See /pretrain/models/custom.py. Your todo list is:

Then run the experiment with --model=your_convnet.

Tutorial for pretraining on your own dataset

See the comment of build_dataset_to_pretrain in line55 of /pretrain/utils/imagenet.py. Your todo list:

  • Define a subclass of torch.utils.data.Dataset for your own unlabeled dataset, to replace our ImageNetDataset.
  • Use args.data_path and args.input_size to help build your dataset, with --data_path=... --input_size=... to specify them.
  • Note the batch size --bs is the total batch size of all GPU, which may need to be adjusted based on your dataset size. FYI: we use --bs=4096 for ImageNet, which contains 1.28 million images.

If your dataset is relatively small, you can try --init_weight=/path/to/res50_withdecoder_1kpretrained_spark_style.pth to do your pretraining from our pretrained weights, rather than form scratch.
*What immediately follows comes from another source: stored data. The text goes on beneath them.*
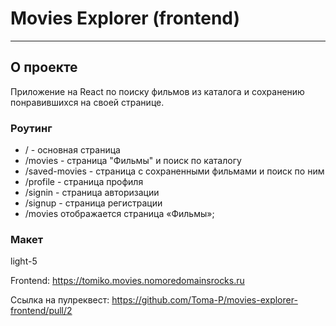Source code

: # Movies Explorer (frontend)
--------------------
## О проекте
Приложение на React по поиску фильмов из каталога и сохранению понравившихся на своей странице. 

### Роутинг
+ / - основная страница
+ /movies - страница "Фильмы" и поиск по каталогу
+ /saved-movies - страница с сохраненными фильмами и поиск по ним
+ /profile - страница профиля
+ /signin - страница авторизации
+ /signup - страница регистрации
+ /movies отображается страница «Фильмы»;

### Макет
light-5

Frontend: https://tomiko.movies.nomoredomainsrocks.ru

Ссылка на пулреквест: https://github.com/Toma-P/movies-explorer-frontend/pull/2
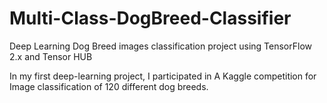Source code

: # Multi-Class-DogBreed-Classifier
Deep Learning Dog Breed images classification project using TensorFlow 2.x and Tensor HUB

In my first deep-learning project, I participated in A Kaggle competition for Image classification of 120 different dog breeds.
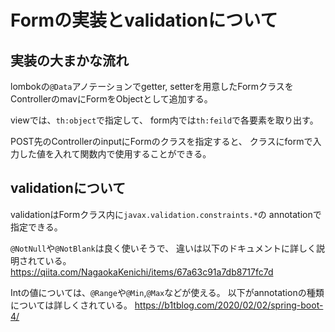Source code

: # Formの実装とvalidationについて
## 実装の大まかな流れ
lombokの`@Data`アノテーションでgetter, setterを用意したFormクラスを
ControllerのmavにFormをObjectとして追加する。

viewでは、`th:object`で指定して、
form内では`th:feild`で各要素を取り出す。

POST先のControllerのinputにFormのクラスを指定すると、
クラスにformで入力した値を入れて関数内で使用することができる。

## validationについて
validationはFormクラス内に`javax.validation.constraints.*`の
annotationで指定できる。

`@NotNull`や`@NotBlank`は良く使いそうで、
違いは以下のドキュメントに詳しく説明されている。
https://qiita.com/NagaokaKenichi/items/67a63c91a7db8717fc7d

Intの値については、`@Range`や`@Min`,`@Max`などが使える。
以下がannotationの種類については詳しくされている。
https://b1tblog.com/2020/02/02/spring-boot-4/
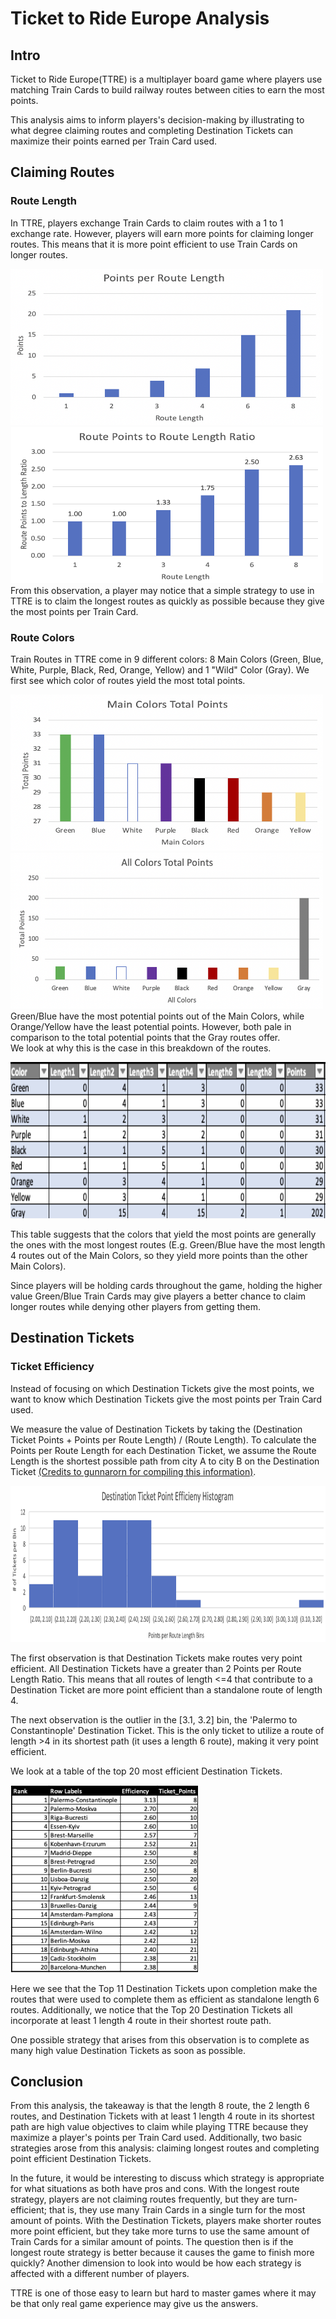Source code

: # Ticket to Ride Europe Analysis
<h2>Intro</h2>
Ticket to Ride Europe(TTRE) is a multiplayer board game where players use matching Train Cards to build railway routes between cities to earn the most points.</br>

This analysis aims to inform players's decision-making by illustrating to what degree claiming routes and completing Destination Tickets can maximize their points earned per Train Card used.</br>

<h2>Claiming Routes</h2>
<h3>Route Length</h3>
In TTRE, players exchange Train Cards to claim routes with a 1 to 1 exchange rate. However, players will earn more points for claiming longer routes. This means that it is more point efficient to use Train Cards on longer routes.</br>

<img src="../../images/ttre/PointsPerRoute0.png" width="500" height="250"></br>
<img src="../../images/ttre/PointsPerRouteRatio0.png" width="500" height="250"></br>
From this observation, a player may notice that a simple strategy to use in TTRE is to claim the longest routes as quickly as possible because they give the most points per Train Card.</br>

<h3>Route Colors</h3>
Train Routes in TTRE come in 9 different colors: 8 Main Colors (Green, Blue, White, Purple, Black, Red, Orange, Yellow) and 1 "Wild" Color (Gray). We first see which color of routes yield the most total points.</br>

<img src="../../images/ttre/MainColorPoints0.png" width="500" height="250"></br>
<img src="../../images/ttre/AllColorPoints0.png" width="500" height="250"></br>
Green/Blue have the most potential points out of the Main Colors, while Orange/Yellow have the least potential points. However, both pale in comparison to the total potential points that the Gray routes offer.</br>
We look at why this is the case in this breakdown of the routes.</br>

<img src="../../images/ttre/ColorTable.png" width="800" height="250"></br>

This table suggests that the colors that yield the most points are generally the ones with the most longest routes (E.g. Green/Blue have the most length 4 routes out of the Main Colors, so they yield more points than the other Main Colors).</br>

Since players will be holding cards throughout the game, holding the higher value Green/Blue Train Cards may give players a better chance to claim longer routes while denying other players from getting them.</br>

<h2>Destination Tickets</h2>
<h3>Ticket Efficiency</h3>
Instead of focusing on which Destination Tickets give the most points, we want to know which Destination Tickets give the most points per Train Card used.</br>

We measure the value of Destination Tickets by taking the (Destination Ticket Points + Points per Route Length) / (Route Length). To calculate the Points per Route Length for each Destination Ticket, we assume the Route Length is the shortest possible path from city A to city B on the Destination Ticket <a href="https://boardgamegeek.com/thread/339111/ttr-europe-ticket-analysis">(Credits to gunnarorn for compiling this information)</a>.</br>

<img src="../../images/ttre/DestinationTicketHistogram.png" width="1200" height="250"></br>

The first observation is that Destination Tickets make routes very point efficient. All Destination Tickets have a greater than 2 Points per Route Length Ratio. This means that all routes of length <=4 that contribute to a Destination Ticket are more point efficient than a standalone route of length 4.</br>

The next observation is the outlier in the [3.1, 3.2] bin, the 'Palermo to Constantinople' Destination Ticket. This is the only ticket to utilize a route of length >4 in its shortest path (it uses a length 6 route), making it very point efficient.</br>

We look at a table of the top 20 most efficient Destination Tickets.</br>

<img src="../../images/ttre/Top20Tickets.png" width="300" height="300"></br>

Here we see that the Top 11 Destination Tickets upon completion make the routes that were used to complete them as efficient as standalone length 6 routes. Additionally, we notice that the Top 20 Destination Tickets all incorporate at least 1 length 4 route in their shortest route path.</br>

One possible strategy that arises from this observation is to complete as many high value Destination Tickets as soon as possible.</br>

<h2>Conclusion</h2>
From this analysis, the takeaway is that the length 8 route, the 2 length 6 routes, and Destination Tickets with at least 1 length 4 route in its shortest path are high value objectives to claim while playing TTRE because they maximize a player's points per Train Card used. Additionally, two basic strategies arose from this analysis: claiming longest routes and completing point efficient Destination Tickets.</br>

In the future, it would be interesting to discuss which strategy is appropriate for what situations as both have pros and cons. With the longest route strategy, players are not claiming routes frequently, but they are turn-efficient; that is, they use many Train Cards in a single turn for the most amount of points. With the Destination Tickets, players make shorter routes more point efficient, but they take more turns to use the same amount of Train Cards for a similar amount of points. The question then is if the longest route strategy is better because it causes the game to finish more quickly? Another dimension to look into would be how each strategy is affected with a different number of players.</br>

TTRE is one of those easy to learn but hard to master games where it may be that only real game experience may give us the answers.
Debug on 1 GPU (without DistributedDataParallel)

Use a small batch size --bs=32 for avoiding OOM.

python3 main.py --exp_name=debug --data_path=/path/to/imagenet --model=resnet50 --bs=32

Pretraining Any Model on ImageNet-1k (224x224)

For pretraining, run /pretrain/main.py with torchrun. It is required to specify the ImageNet data folder (--data_path), your experiment name & log dir (--exp_name and --exp_dir, automatically created if not exists), and the model name (--model, valid choices see the keys of 'pretrain_default_model_kwargs' in /pretrain/models/__init__.py line34).

We use the same pretraining configurations (lr, batch size, etc.) for all models (ResNets and ConvNeXts) in 224 pretraining. Their names and default values are in /pretrain/utils/arg_util.py line23-44. All these default configurations (like batch size 4096) would be used, unless you specify some like --bs=512.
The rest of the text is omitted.